Code location instability - gRPC Error code: UNAVAILABLE #17729

ytoast · 2023-11-06T18:32:49Z

ytoast
Nov 6, 2023

I've recently increased the number of concurrent jobs running on Dagster, and I've noticed that the code location has become less stable than before. I'm encountering errors such as dagster._core.errors.DagsterUserCodeUnreachableError: Could not reach the user code server. gRPC Error code: UNAVAILABLE. It seems that the gRPC server connection intermittently disconnects, approximately every 10-20 minutes. This connectivity issue is causing existing jobs to abruptly fail with dagster._core.errors.DagsterExecutionInterruptedError errors. It seems that I'm getting this error bcos it is failing the dagster api grpc-health-check

What can I do to enhance the stability of the code location?

Answered by jamiedemaria

Nov 7, 2023

Hi @ytoast . The dagster._core.errors.DagsterUserCodeUnreachableError: Could not reach the user code server. gRPC Error code: UNAVAILABLE means that the process trying to connect to the user code server couldn't. This could be due to any number of reasons depending on your deployment setup. As for the job failures - the executing jobs don't communicate with the user code server, so the UNAVAILABLE error isn't causing the job failures, but the cause of the UNAVAILABLE error could also be causing the jobs to fail.

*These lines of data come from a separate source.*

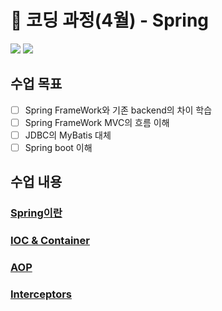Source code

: # 🌈 코딩 과정(4월) - Spring

<img src="https://img.shields.io/badge/Spring-9ACD32?style=flat&logo=Spring&logoColor=white"/> <img src="https://img.shields.io/badge/SpringBoot-9ACD32?style=flat&logo=SpringBoot&logoColor=white"/>



## 수업 목표

- [ ] Spring FrameWork와 기존 backend의 차이 학습
- [ ] Spring FrameWork MVC의 흐름 이해
- [ ] JDBC의 MyBatis 대체 
- [ ] Spring boot 이해 

 ## 수업 내용

### [Spring이란](https://github.com/unggu0704/saffy/blob/main/06.%20FrameWork/Spring%EC%9D%B4%EB%9E%80.md)
### [IOC & Container](https://github.com/unggu0704/saffy/blob/main/06.%20FrameWork/IoC%20%26%20Container.md)
### [AOP](https://github.com/unggu0704/saffy/blob/main/06.%20FrameWork/AOP.md)
### [Interceptors](https://github.com/unggu0704/saffy/blob/main/06.%20FrameWork/File%20Upload%20%26%20Interceptors.md)
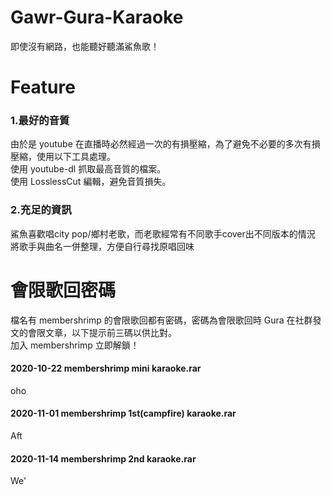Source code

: # Gawr-Gura-Karaoke
即使沒有網路，也能聽好聽滿鯊魚歌！

# Feature
### 1.最好的音質
由於是 youtube 在直播時必然經過一次的有損壓縮，為了避免不必要的多次有損壓縮，使用以下工具處理。\
使用 youtube-dl 抓取最高音質的檔案。\
使用 LosslessCut 編輯，避免音質損失。

### 2.充足的資訊
鯊魚喜歡唱city pop/鄉村老歌，而老歌經常有不同歌手cover出不同版本的情況\
將歌手與曲名一併整理，方便自行尋找原唱回味

# 會限歌回密碼
檔名有 membershrimp 的會限歌回都有密碼，密碼為會限歌回時 Gura 在社群發文的會限文章，以下提示前三碼以供比對。\
加入 membershrimp 立即解鎖！

#### 2020-10-22 membershrimp mini karaoke.rar
oho
#### 2020-11-01 membershrimp 1st(campfire) karaoke.rar
Aft
#### 2020-11-14 membershrimp 2nd karaoke.rar
We'
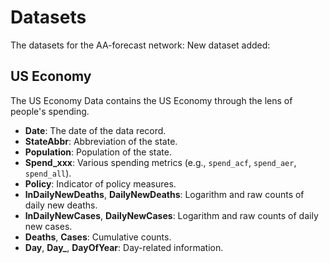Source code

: # Datasets

The datasets for the AA-forecast network:
New dataset added:
## US Economy
The US Economy Data contains the US Economy through the lens of people's spending.

- **Date**: The date of the data record.
- **StateAbbr**: Abbreviation of the state.
- **Population**: Population of the state.
- **Spend_xxx**: Various spending metrics (e.g., `spend_acf`, `spend_aer`, `spend_all`).
- **Policy**: Indicator of policy measures.
- **lnDailyNewDeaths**, **DailyNewDeaths**: Logarithm and raw counts of daily new deaths.
- **lnDailyNewCases**, **DailyNewCases**: Logarithm and raw counts of daily new cases.
- **Deaths**, **Cases**: Cumulative counts.
- **Day**, **Day_**, **DayOfYear**: Day-related information.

You'll likely need to use the debugging tools for your particular deployment type to debug why the processes are failing

View full answer

jamiedemaria · 2023-11-07T17:01:24Z

jamiedemaria
Nov 7, 2023
Maintainer

Hi @ytoast . The dagster._core.errors.DagsterUserCodeUnreachableError: Could not reach the user code server. gRPC Error code: UNAVAILABLE means that the process trying to connect to the user code server couldn't. This could be due to any number of reasons depending on your deployment setup. As for the job failures - the executing jobs don't communicate with the user code server, so the UNAVAILABLE error isn't causing the job failures, but the cause of the UNAVAILABLE error could also be causing the jobs to fail.

You'll likely need to use the debugging tools for your particular deployment type to debug why the processes are failing

1 reply

mlarose Aug 14, 2024
Collaborator

Also, see these comments below to drill down on cause and for possible solutions:

nadamakram · 2023-11-08T02:27:43Z

nadamakram
Nov 8, 2023

hi @jamiedemaria :)

I am facing the same issue on my EKS deployment.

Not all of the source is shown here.